Josh O'Connor and Alec Secareanu (above, click to enlarge), the leads in Yorkshireman Francis Lee's superb first feature, God's Own Country which debuted at last year's Sundance.
Cornholing and romance are both experiences depicted here with total authenticity. The film has since played several FF circuits including 2017 NZ and Sydney/Melbourne but only achieved a very limited commercial release in Oz and NZ last year.
|Director, Francis Lee
"It's not really gay" shrieks la Guadagnino to a breathless homo-baiting press, in fact highlighting the only truth that may be ascertained from his swoonfest of circling cameras, flashes of Bach and breathless smiling actors playing white rich, liberal Jews, all partying in a melee of mutual admiration, Thus Guadagino's sex scenes look as if Armie Hammer and Timothy Chalamet are merely learning how to dance, as ever more decorative artefacts come into frame to amplify the "Proustian" Summer of 83 memory for the final chapter of Guadgnino's so called trilogy of Lerv, starting with a Tilda Swinton bang in the unspeakable and laughably bad Io Sono l'Amore of 2013. This is not the sort of "Love" one might find in, say Dreyer, or Mizo, or Sirk or Ford or McCarey, or Ophuls, it's the one 13 year olds schoolgirls read about in trashy pop magazines, but that's good enough for Luca's version of the "gay" experience.

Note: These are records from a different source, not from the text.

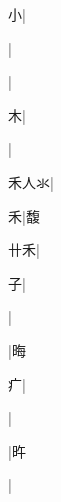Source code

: \begin{multicols}{2}
{{\cjk{}{\cnsym{}　}{\cnsym{}　}小}|{}\par
{\cjk{}{\cnsym{}　}{\cnsym{}　}{\cnsym{}　}}|{}\par
{\cjk{}{\cnsym{}　}{\cnsym{}　}{\cnsym{}　}}|{}\par
{\cjk{}{\cnsym{}　}{\cnsym{}　}木}|{}\par
{\cjk{}{\cnsym{}　}{\cnsym{}　}{\cnsym{}　}}|{}\par
{\cjk{}禾人氺}|{}\par
{\cjk{}{\cnsym{}　}{\cnsym{}　}禾}|{\cjk{}馥}\par
{\cjk{}{\cnsym{}　}卄禾}|{}\par
{\cjk{}{\cnsym{}　}{\cnsym{}　}子}|{}\par
{\cjk{}{\cnsym{}　}{\cnsym{}　}{\cnsym{}　}}|{}\par
{\cjk{}{\cnsym{}　}{\cnsym{}　}{\cnsym{}　}}|{\cjk{}晦}\par
{\cjk{}{\cnsym{}　}{\cnsym{}　}疒}|{}\par
{\cjk{}{\cnsym{}　}{\cnsym{}　}{\cnsym{}　}}|{}\par
{\cjk{}{\cnsym{}　}{\cnsym{}　}{\cnsym{}　}}|{\cjk{}旿}\par
{\cjk{}{\cnsym{}　}{\cnsym{}　}{\cnsym{}　}}|{}\par
}
\end{multicols}
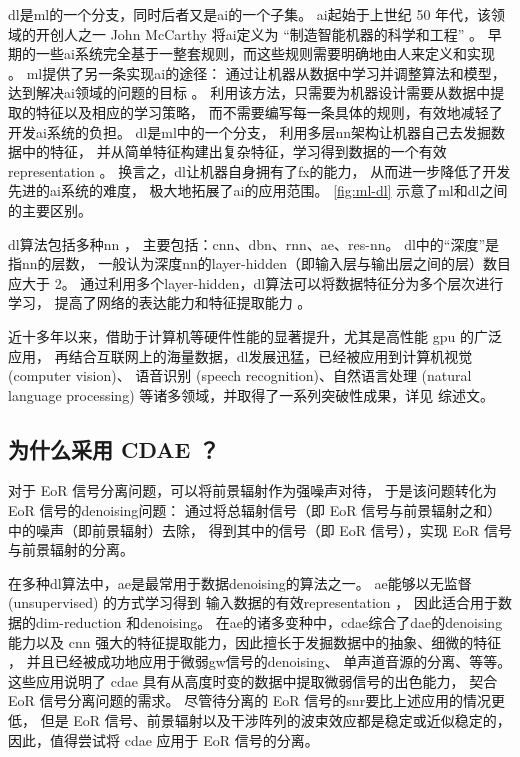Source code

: \ac{dl}是\ac{ml}的一个分支，同时后者又是\ac{ai}的一个子集。
\ac{ai}起始于上世纪 50 年代，该领域的开创人之一 John McCarthy 将\ac{ai}定义为
\enquote{制造智能机器的科学和工程} \cite{mcCarthy2007}。
早期的一些\ac{ai}系统完全基于一整套规则，而这些规则需要明确地由人来定义和实现
\cite{haugeland1985,jackson1998}。
\ac{ml}提供了另一条实现\ac{ai}的途径：
通过让机器从数据中学习并调整算法和模型，达到解决\ac{ai}领域的问题的目标
\cite{samuel1959,mitchell1997}。
利用该方法，只需要为机器设计需要从数据中提取的特征以及相应的学习策略，
而不需要编写每一条具体的规则，有效地减轻了开发\ac{ai}系统的负担。
\ac{dl}是\ac{ml}中的一个分支，
利用多层\ac{nn}架构让机器自己去发掘数据中的特征，
并从简单特征构建出复杂特征，学习得到数据的一个有效\ac{representation}
\cite{bengio2013rl,schmidhuber2015,goodfellow2016}。
换言之，\ac{dl}让机器自身拥有了\ac{fx}的能力，
从而进一步降低了开发先进的\ac{ai}系统的难度，
极大地拓展了\ac{ai}的应用范围。
\autoref{fig:ml-dl} 示意了\ac{ml}和\ac{dl}之间的主要区别。

\ac{dl}算法包括多种\ac{nn} \cite{bengio2009,leCun2015,schmidhuber2015}，
主要包括：\ac{cnn}、\ac{dbn}、\ac{rnn}、\ac{ae}、\ac{res-nn}。
\ac{dl}中的\enquote{深度}是指\ac{nn}的层数，
一般认为深度\ac{nn}的\acs{layer-hidden}（即输入层与输出层之间的层）数目应大于 2。
通过利用多个\ac{layer-hidden}，\ac{dl}算法可以将数据特征分为多个层次进行学习，
提高了网络的表达能力和特征提取能力 \cite{bengio2013rl}。

近十多年以来，借助于计算机等硬件性能的显著提升，尤其是高性能 \ac{gpu} 的广泛应用，
再结合互联网上的海量数据，\ac{dl}发展迅猛，已经被应用到计算机视觉 (computer vision)、
语音识别 (speech recognition)、自然语言处理 (natural language processing)
等诸多领域，并取得了一系列突破性成果，详见  综述文。

\subsection{为什么采用 CDAE ？}

对于 EoR 信号分离问题，可以将前景辐射作为强噪声对待，
于是该问题转化为 EoR 信号的\ac{denoising}问题：
通过将总辐射信号（即 EoR 信号与前景辐射之和）中的噪声（即前景辐射）去除，
得到其中的信号（即 EoR 信号），实现 EoR 信号与前景辐射的分离。

在多种\ac{dl}算法中，\ac{ae}是最常用于数据\ac{denoising}的算法之一。
\ac{ae}能够以无监督 (unsupervised) 的方式学习得到
输入数据的有效\ac{representation} \cite{bourlard1988}，
因此适合用于数据的\ac{dim-reduction}\cite{hinton2006,wang2014}
和\ac{denoising}\cite{xie2012,lu2013,bengio2013}。
在\ac{ae}的诸多变种中，\ac{cdae}综合了\ac{dae}的\ac{denoising}能力以及
\ac{cnn} 强大的特征提取能力，因此擅长于发掘数据中的抽象、细微的特征 \cite{du2017}，
并且已经被成功地应用于微弱\ac{gw}信号的\ac{denoising}\cite{shen2017}、
单声道音源的分离\cite{grais2017}、等等。
这些应用说明了 \ac{cdae} 具有从高度时变的数据中提取微弱信号的出色能力，
契合 EoR 信号分离问题的需求。
尽管待分离的 EoR 信号的\ac{snr}要比上述应用的情况更低，
但是 EoR 信号、前景辐射以及干涉阵列的波束效应都是稳定或近似稳定的，
因此，值得尝试将 \ac{cdae} 应用于 EoR 信号的分离。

And of course HIS film isn't anything so vulgar as just, um "Gay". Oh, have I made it clear yet how much I loathe Call Me By Your Name?
Authenticity is indeed the beating heart of God's Own Country, and it rings clear through the hesitant but affirmative homosexuality of its two lead parts, the awe-inspiring natural beauty of the farm and the animals, the sheep, cows and goats who are tended through life and death by O'Connor and his newly arrived colleague, friend and soon to be lover from Romania, Secareanu.
The melancholy little family tragedies of daily life prompt a final change in the plot that brings the now estranged couple back together, of all things as O'Connor decides to take over running the farm from his dying father. I found both the haltingly enunciated feelings and the other periods of silence and repose as affecting and moving as anything else I saw last year, and, again the sheer power of the movie's authenticity engaged me completely.
But something like this that actually celebrates rough male sex, and gay relationships which are not sacrificed or actually endangered by familial meddling or other first world factors is a quiet but major triumph in gay-themed movies. Or any movies really.
A lot of critics kept calling this film a North Country Brokeback, but it's far superior to Ang Lee's quite good Hollywood picture, and it doesn't require for a mass audience the very big performances it got from the two male leads, especially Heath Ledger. Brokeback did have MIchelle Williams in an early lead part which did indeed throw the torch of truth through such direct acting of damaged feelings and hurt. In Francis Lee's new film, the same innate truth and honesty are quite simply embedded totally in the material and with the actors themselves.